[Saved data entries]
================================
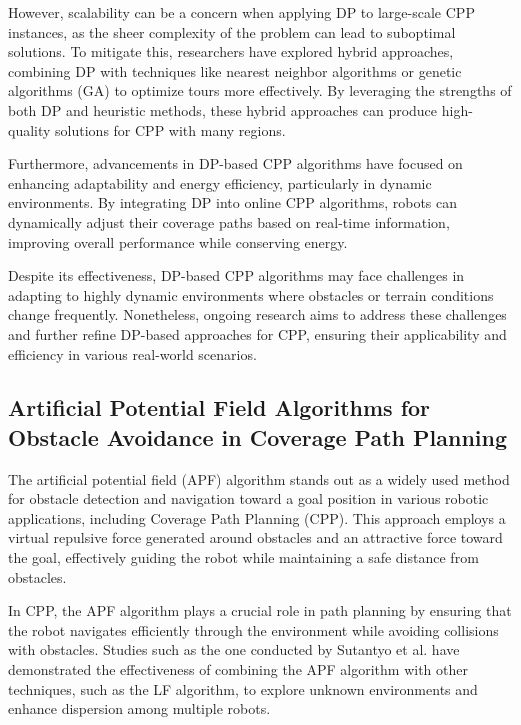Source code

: \vspace*{6mm}

However, scalability can be a concern when applying DP to large-scale CPP instances, as the sheer complexity of the problem can lead to suboptimal solutions. To mitigate this, researchers have explored hybrid approaches, combining DP with techniques like nearest neighbor algorithms or genetic algorithms (GA) to optimize tours more effectively. By leveraging the strengths of both DP and heuristic methods, these hybrid approaches can produce high-quality solutions for CPP with many regions.

\vspace*{6mm}

Furthermore, advancements in DP-based CPP algorithms have focused on enhancing adaptability and energy efficiency, particularly in dynamic environments. By integrating DP into online CPP algorithms, robots can dynamically adjust their coverage paths based on real-time information, improving overall performance while conserving energy.

\vspace*{6mm}

Despite its effectiveness, DP-based CPP algorithms may face challenges in adapting to highly dynamic environments where obstacles or terrain conditions change frequently. Nonetheless, ongoing research aims to address these challenges and further refine DP-based approaches for CPP, ensuring their applicability and efficiency in various real-world scenarios.

\subsection{Artificial Potential Field Algorithms for Obstacle Avoidance in Coverage Path Planning}

The artificial potential field (APF) algorithm stands out as a widely used method for obstacle detection and navigation toward a goal position in various robotic applications, including Coverage Path Planning (CPP). This approach employs a virtual repulsive force generated around obstacles and an attractive force toward the goal, effectively guiding the robot while maintaining a safe distance from obstacles.

\vspace*{6mm}

In CPP, the APF algorithm plays a crucial role in path planning by ensuring that the robot navigates efficiently through the environment while avoiding collisions with obstacles. Studies such as the one conducted by Sutantyo et al. have demonstrated the effectiveness of combining the APF algorithm with other techniques, such as the LF algorithm, to explore unknown environments and enhance dispersion among multiple robots.

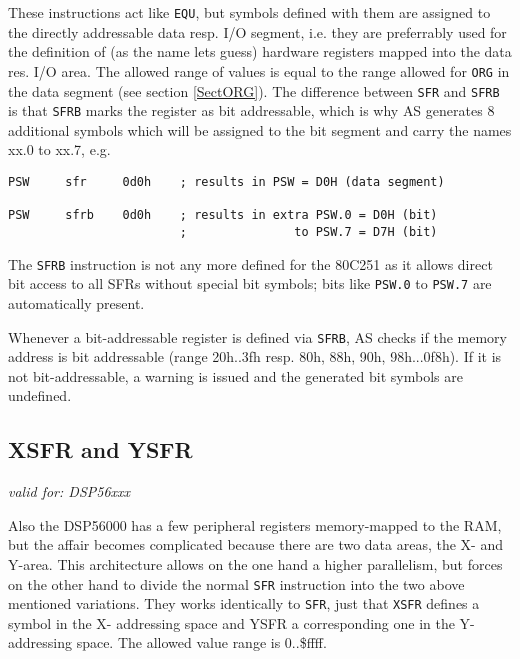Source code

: \documentclass[12pt,twoside]{report}
\makeatletter
\newcommand{\tty}[1]{{\tt #1}}
\newcommand{\ttindex}[1]{\index{#1@{\tt #1}}}
\newcommand{\asname}{{AS}}
\makeatother
\begin{document}
These instructions act like \tty{EQU}, but symbols defined with them are
assigned to the directly addressable data resp. I/O segment, i.e. they are
preferrably used for the definition of (as the name lets guess) hardware
registers mapped into the data res. I/O area.  The allowed range of values
is equal to the range allowed for \tty{ORG} in the data segment (see
section \ref{SectORG}).  The difference between \tty{SFR} and \tty{SFRB}
is that \tty{SFRB} marks the register as bit addressable, which is why \asname{}
generates 8 additional symbols which will be assigned to the bit segment
and carry the names xx.0 to xx.7, e.g.
\begin{verbatim}
PSW     sfr     0d0h    ; results in PSW = D0H (data segment)

PSW     sfrb    0d0h    ; results in extra PSW.0 = D0H (bit)
                        ;               to PSW.7 = D7H (bit)
\end{verbatim}
The \tty{SFRB} instruction is not any more defined for the 80C251 as it
allows direct bit access to all SFRs without special bit symbols; bits
like \tty{PSW.0} to \tty{PSW.7} are automatically present.

Whenever a bit-addressable register is defined via \tty{SFRB}, \asname{} checks
if the memory address is bit addressable (range 20h..3fh resp. 80h, 88h,
90h, 98h...0f8h).  If it is not bit-addressable, a warning is issued and
the generated bit symbols are undefined.


\subsection{XSFR and YSFR}
\ttindex{XSFR}\ttindex{YSFR}

{\em valid for: DSP56xxx}

Also the DSP56000 has a few peripheral registers memory-mapped to the RAM,
but the affair becomes complicated because there are two data areas, the
X- and Y-area.  This architecture allows on the one hand a higher
parallelism, but forces on the other hand to divide the normal \tty{SFR}
instruction into the two above mentioned variations.  They works
identically to \tty{SFR}, just that \tty{XSFR} defines a symbol in the X-
addressing space and YSFR a corresponding one in the Y-addressing space.
The allowed value range is 0..\$ffff.

\end{document}

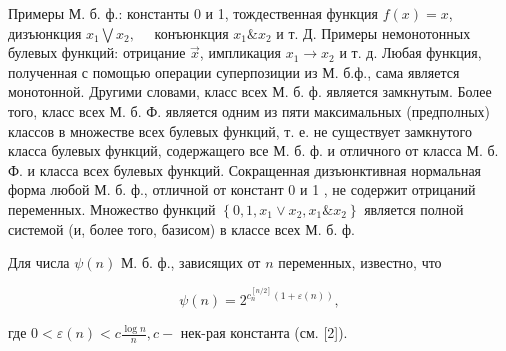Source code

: \documentclass[10pt]{article}
\begin{document}
Примеры М. б. ф.: константы 0 и 1, тождественная функция $f(x)=x$, дизъюнкция $x_{1} \bigvee x_{2}, \quad$ конъюнкция $x_{1} \& x_{2}$ и т. Д. Примеры немонотонных булевых функций: отрицание $\vec{x}$, импликация $x_{1} \rightarrow x_{2}$ и т. д. Любая функция, полученная с помощью операции суперпозиции из М. б.ф., сама является монотонной. Другими словами, класс всех М. б. ф. является замкнутым. Более того, класс всех М. б. Ф. является одним из пяти максимальных (предполных) классов в множестве всех булевых функций, т. е. не существует замкнутого класса булевых функций, содержащего все М. б. ф. и отличного от класса М. б. Ф. и класса всех булевых функций. Сокращенная дизъюнктивная нормальная форма любой М. б. ф., отличной от констант 0 и 1 , не содержит отрицаний переменных. Множество функций $\left\{0,1, x_{1} \vee x_{2}, x_{1} \& x_{2}\right\}$ является полной системой (и, более того, базисом) в классе всех М. б. ф.



Для числа $\psi(n)$ М. б. ф., зависящих от $n$ переменных, известно, что



\[

\psi(n)=2^{c_{n}^{[n / 2]}(1+\varepsilon(n))},

\]



где $0<\varepsilon(n)<c \frac{\log n}{n}, c-$ нек-рая константа (см. [2]).
\end{document}
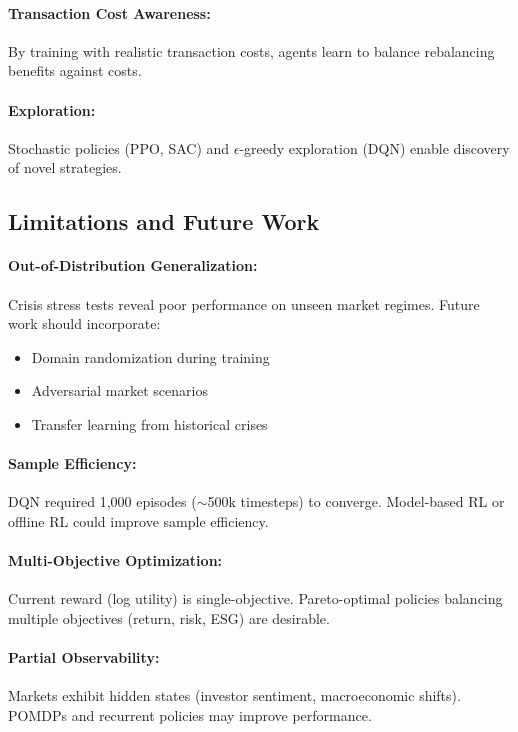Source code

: \documentclass[12pt]{article}
\begin{document}
\paragraph{Transaction Cost Awareness:}
By training with realistic transaction costs, agents learn to balance rebalancing benefits against costs.

\paragraph{Exploration:}
Stochastic policies (PPO, SAC) and $\epsilon$-greedy exploration (DQN) enable discovery of novel strategies.

\subsection{Limitations and Future Work}

\paragraph{Out-of-Distribution Generalization:}
Crisis stress tests reveal poor performance on unseen market regimes. Future work should incorporate:
\begin{itemize}
    \item Domain randomization during training
    \item Adversarial market scenarios
    \item Transfer learning from historical crises
\end{itemize}

\paragraph{Sample Efficiency:}
DQN required 1,000 episodes ($\sim$500k timesteps) to converge. Model-based RL or offline RL could improve sample efficiency.

\paragraph{Multi-Objective Optimization:}
Current reward (log utility) is single-objective. Pareto-optimal policies balancing multiple objectives (return, risk, ESG) are desirable.

\paragraph{Partial Observability:}
Markets exhibit hidden states (investor sentiment, macroeconomic shifts). POMDPs and recurrent policies may improve performance.
\end{document}
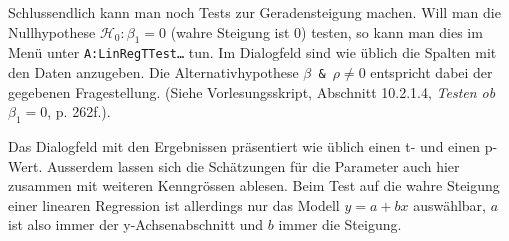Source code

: \documentclass[a4paper,11pt,notitlepage,halfparskip,headsepline,normalheadings,twoside]{scrartcl}
\newlength{\tikey}
\newcommand{\keystroke}[1]{\settowidth{\tikey}{\scriptsize #1}\psframebox[framearc=0.2]{\parbox{\tikey}{\scriptsize\textsf{#1}}}}
\begin{document}
\begin{window}
Schlussendlich kann man noch Tests zur Geradensteigung machen. Will man die
Nullhypothese $\mathcal{H}_0: \beta_1=0$ (wahre Steigung ist 0) testen, so kann
man dies im Menü \keystroke{F6} unter \texttt{A:LinRegTTest\ldots} tun. Im
Dialogfeld sind wie üblich die Spalten mit den Daten anzugeben. Die
Alternativhypothese \texttt{$\beta$ \& $\rho\ne 0$} entspricht dabei der
gegebenen Fragestellung. (Siehe Vorlesungsskript, Abschnitt 10.2.1.4,
\textit{Testen ob $\beta_1=0$}, p. 262f.).
\end{window}

\begin{window}
Das Dialogfeld mit den Ergebnissen präsentiert wie üblich einen t- und einen
p-Wert. Ausserdem lassen sich die Schätzungen für die Parameter auch hier
zusammen mit weiteren Kenngrössen ablesen. Beim Test auf die wahre Steigung einer linearen Regression ist
allerdings nur das Modell $y=a+bx$ auswählbar, $a$ ist also immer der
y-Achsenabschnitt und $b$ immer die Steigung. 
\end{window}
\end{document}
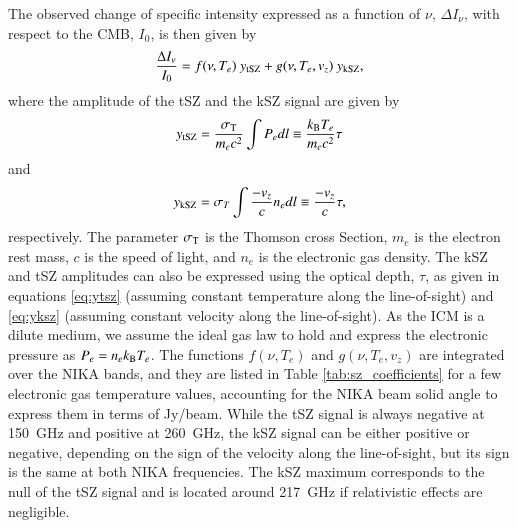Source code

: \documentclass[twocolumn,traditabstract]{aa}
\begin{document}
The observed change of specific intensity expressed as a function of $\nu$, $\Delta I_{\nu}$, with respect to the CMB, $I_0$, is then given by 
\begin{equation}
	\frac{\Delta I_{\nu}}{I_0} =  f(\nu, T_e) \ y_{\rm tSZ} + g(\nu, T_e, v_z) \ y_{\rm kSZ},
\label{eq:dIsz}
\end{equation}
where the amplitude of the tSZ and the kSZ signal are given by
\begin{equation}
	y_{\rm tSZ} =  \frac{\sigma_{\rm T}}{m_e c^2} \int P_e dl \equiv \frac{k_{\rm B} T_e}{m_e c^2} \tau
\label{eq:ytsz}
\end{equation}
and
\begin{equation}
	y_{\rm kSZ} = \sigma_T \int \frac{-v_z}{c} n_e dl \equiv \frac{-v_z}{c} \tau,
\label{eq:yksz}
\end{equation}
respectively. The parameter $\sigma_{\rm T}$ is the Thomson cross Section, $m_e$ is the electron rest mass, $c$ is the speed of light, and $n_e$ is the electronic gas density. The kSZ and tSZ amplitudes can also be expressed using the optical depth, $\tau$, as given in equations \ref{eq:ytsz} (assuming constant temperature along the line-of-sight) and \ref{eq:yksz} (assuming constant velocity along the line-of-sight). As the ICM is a dilute medium, we assume the ideal gas law to hold and express the electronic pressure as $P_e = n_e k_{\rm B} T_e$. The functions $f(\nu, T_e)$ and $g(\nu, T_e, v_z)$ are integrated over the NIKA bands, and they are listed in Table \ref{tab:sz_coefficients} for a few electronic gas temperature values, accounting for the NIKA beam solid angle to express them in terms of Jy/beam. While the tSZ signal is always negative at 150~GHz and positive at 260~GHz, the kSZ signal can be either positive or negative, depending on the sign of the velocity along the line-of-sight, but its sign is the same at both NIKA frequencies. The kSZ maximum corresponds to the null of the tSZ signal and is located around 217~GHz if relativistic effects are negligible.


\end{document}
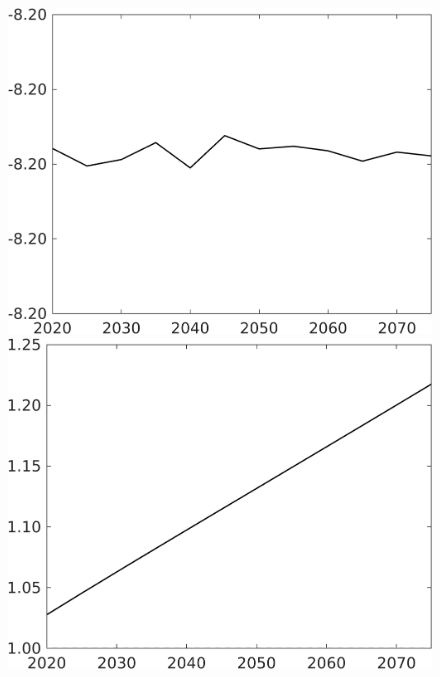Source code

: \documentclass[12pt]{article}
\begin{document}
\begin{figure}[h!!]
\begin{minipage}[]{0.32\textwidth}
	\end{minipage}	
	\begin{minipage}[]{0.32\textwidth}
		\includegraphics[width=1\textwidth]{../../codding_model/own_basedOnFried/optimalPol_010922_revision/figures/all_13Sept22/CompTaul_Equlab_LFBAUPer_Reg0_G_spillover0_nsk1_xgr0_knspil0_sep1_countec0_GovRev0_etaa0.79.png}
	\end{minipage}	
	\begin{minipage}[]{0.32\textwidth}
		\includegraphics[width=1\textwidth]{../../codding_model/own_basedOnFried/optimalPol_010922_revision/figures/all_13Sept22/CompTaul_Equlab_LFBAU_Reg0_lambdaa_spillover0_nsk1_xgr0_knspil0_sep1_countec0_GovRev0_etaa0.79_lgd0.png}

\end{minipage}
\end{figure}
\end{document}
================================
= TASK =
Look through the entries above and find each line where the word "dynamic" occurs; copy those lines.

= RESULT FOR THIS EXERCISE =
Furthermore, advancements in DP-based CPP algorithms have focused on enhancing adaptability and energy efficiency, particularly in dynamic environments. By integrating DP into online CPP algorithms, robots can dynamically adjust their coverage paths based on real-time information, improving overall performance while conserving energy.
Despite its effectiveness, DP-based CPP algorithms may face challenges in adapting to highly dynamic environments where obstacles or terrain conditions change frequently. Nonetheless, ongoing research aims to address these challenges and further refine DP-based approaches for CPP, ensuring their applicability and efficiency in various real-world scenarios.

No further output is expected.